We were given five children by the agency. Several gift items were suggested for each. A couple of the kids had specific requests. These are children without parents who aren't able to be put into foster care due to the severity of their disabilities. They are wards of the state.
As we drove to the toy store, Tina read each of their stories from the print-out.
Two of the girls requested blankets. Can you imagine a child in this day and age requesting a blanket for Christmas?
Once I heard their stories, I jumped aboard Cousin Tina's crazy toy train.
We tore through that toy store and filled up my trunk with toys, a radio, blankets, quilts, what have you. The items on the list were suggestions, from which we were to choose one. Tina bought them all.
We took the mounds of toys to Tina's house where she spent nine hours wrapping the gifts and festooning them with ribbons and name tags as professional as you'd see in the window of Sak's Fifth Avenue.
We were to deliver the gifts to the children, or so we thought, but we never heard back from the social worker where we were to bring them. So naturally, Tina decided we would plop them on the social worker's desk. The social worker's office is on the ninth floor of a huge government building in downtown Phoenix. How would we get all those gifts up to his office?
No problem. Tina had it all figured out. She would pull off the street and up on the sidewalk in front of the main entrance of the building and stand guard while I took bag after bag upstairs to the office.
"Do they know we're coming?" I asked.
"No," said Tina, you just tell them we're "making a delivery."

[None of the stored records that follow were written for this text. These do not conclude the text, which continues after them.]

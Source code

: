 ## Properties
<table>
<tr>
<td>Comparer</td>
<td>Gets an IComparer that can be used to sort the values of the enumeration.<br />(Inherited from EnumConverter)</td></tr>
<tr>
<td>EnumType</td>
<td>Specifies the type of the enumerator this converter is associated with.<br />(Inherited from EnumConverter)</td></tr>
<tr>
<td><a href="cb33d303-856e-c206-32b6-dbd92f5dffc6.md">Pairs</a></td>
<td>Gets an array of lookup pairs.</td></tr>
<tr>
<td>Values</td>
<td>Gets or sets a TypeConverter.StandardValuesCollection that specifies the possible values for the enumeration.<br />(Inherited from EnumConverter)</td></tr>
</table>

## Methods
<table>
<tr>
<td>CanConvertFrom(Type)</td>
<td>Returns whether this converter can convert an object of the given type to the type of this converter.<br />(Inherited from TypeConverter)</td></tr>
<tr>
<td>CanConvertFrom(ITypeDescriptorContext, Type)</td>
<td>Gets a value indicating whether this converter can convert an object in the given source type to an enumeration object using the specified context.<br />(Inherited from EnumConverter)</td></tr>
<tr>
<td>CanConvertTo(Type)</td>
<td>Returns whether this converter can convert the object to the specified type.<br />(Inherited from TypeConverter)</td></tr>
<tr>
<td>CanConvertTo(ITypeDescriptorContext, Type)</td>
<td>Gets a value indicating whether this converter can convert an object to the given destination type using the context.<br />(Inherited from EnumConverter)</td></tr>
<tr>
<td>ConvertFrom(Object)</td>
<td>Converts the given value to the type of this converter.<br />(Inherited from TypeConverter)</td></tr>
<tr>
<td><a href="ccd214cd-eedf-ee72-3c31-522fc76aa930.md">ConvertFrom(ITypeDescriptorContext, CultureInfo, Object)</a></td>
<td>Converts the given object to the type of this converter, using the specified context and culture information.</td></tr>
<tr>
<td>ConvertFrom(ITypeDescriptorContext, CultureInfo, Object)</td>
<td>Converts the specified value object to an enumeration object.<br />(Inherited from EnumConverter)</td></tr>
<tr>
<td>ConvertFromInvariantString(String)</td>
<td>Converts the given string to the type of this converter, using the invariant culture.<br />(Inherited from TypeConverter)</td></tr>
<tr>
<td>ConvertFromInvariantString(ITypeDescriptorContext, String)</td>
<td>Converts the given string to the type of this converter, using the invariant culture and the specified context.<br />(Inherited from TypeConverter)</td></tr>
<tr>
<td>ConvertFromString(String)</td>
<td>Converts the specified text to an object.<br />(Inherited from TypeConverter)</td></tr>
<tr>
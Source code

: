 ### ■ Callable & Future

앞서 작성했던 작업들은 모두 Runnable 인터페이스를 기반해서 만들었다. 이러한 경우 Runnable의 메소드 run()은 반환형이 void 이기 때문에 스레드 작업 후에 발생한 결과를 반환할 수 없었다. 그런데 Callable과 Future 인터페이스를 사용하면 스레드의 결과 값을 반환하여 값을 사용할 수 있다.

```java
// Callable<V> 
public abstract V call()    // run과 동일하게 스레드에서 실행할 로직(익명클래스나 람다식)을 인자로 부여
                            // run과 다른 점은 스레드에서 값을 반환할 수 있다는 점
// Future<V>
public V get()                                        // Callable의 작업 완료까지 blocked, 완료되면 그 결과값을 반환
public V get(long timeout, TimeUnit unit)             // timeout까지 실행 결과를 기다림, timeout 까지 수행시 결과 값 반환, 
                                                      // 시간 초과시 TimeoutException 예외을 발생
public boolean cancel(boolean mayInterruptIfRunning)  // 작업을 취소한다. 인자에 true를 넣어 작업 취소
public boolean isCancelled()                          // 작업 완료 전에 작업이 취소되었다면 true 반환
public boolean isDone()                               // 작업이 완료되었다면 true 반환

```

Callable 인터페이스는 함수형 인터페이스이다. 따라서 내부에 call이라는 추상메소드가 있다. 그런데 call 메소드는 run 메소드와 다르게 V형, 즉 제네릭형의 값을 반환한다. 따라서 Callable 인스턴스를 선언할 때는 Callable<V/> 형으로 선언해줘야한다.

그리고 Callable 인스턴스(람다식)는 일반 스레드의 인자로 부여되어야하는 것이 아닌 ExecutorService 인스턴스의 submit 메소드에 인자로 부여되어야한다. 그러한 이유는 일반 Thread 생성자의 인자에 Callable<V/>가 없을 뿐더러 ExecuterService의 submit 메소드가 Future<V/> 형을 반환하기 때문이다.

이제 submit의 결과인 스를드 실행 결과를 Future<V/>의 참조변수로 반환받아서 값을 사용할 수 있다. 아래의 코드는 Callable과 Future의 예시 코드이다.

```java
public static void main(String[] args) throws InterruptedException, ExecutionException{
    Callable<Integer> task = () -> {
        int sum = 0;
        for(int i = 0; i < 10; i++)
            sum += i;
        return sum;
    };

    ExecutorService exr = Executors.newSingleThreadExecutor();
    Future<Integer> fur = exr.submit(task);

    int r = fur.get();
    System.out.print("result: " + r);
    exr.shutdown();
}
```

As planned, we pulled up onto the sidewalk in front of the main entrance of one of the tallest buildings in downtown Phoenix. I loaded up one load, and took the elevator to the ninth floor. When I got there, it was apparent that this was not the place where the gifts were to be delivered. The receptionist was aghast.
I said, this is just the start, so while you figure out what to do with these, I'll go get the next load. I didn't tell her there would be six loads altogether. By the next trip up, more bureaucrats appeared. They couldn't believe the mounds of gifts. This was not standard procedure.
Meanwhile, Tina stood guard over her SUV, illegally parked on the sidewalk. No cops came. If they had, she would have talked them into giving donations for more gifts.
By the sixth trip up to the ninth floor, the entire staff was in the lobby staring at the mound of gifts. They were happy, if perplexed. The man in charge of the program wasn't in. I suggested they put the gifts on his desk.
"Who are these from?" they asked.
"My crazy cousin Tina," I answered.
"Who are they for?" they asked.
"The names are on the tags," I said.
Having dumped a truckload of gifts off in the wrong place, I took the elevator down to the lobby, jumped in Tina's SUV and we took off.
"That's how I like to do things," Tina said sweetly as we roared away. "Hit and run."
After not hearing from the man in charge for weeks, apparently the 37 boxes on his desk got his attention.
"You are amazing!" he wrote in a three-word email to Tina. I agreed. And I figured it wasn't a bad way to deal with the Christmas gift-giving dilemma.
Anybody who expects a gift from me will be told that I already bought a bunch of toys for kids I'll never meet.
I suspect they'll be fine with that.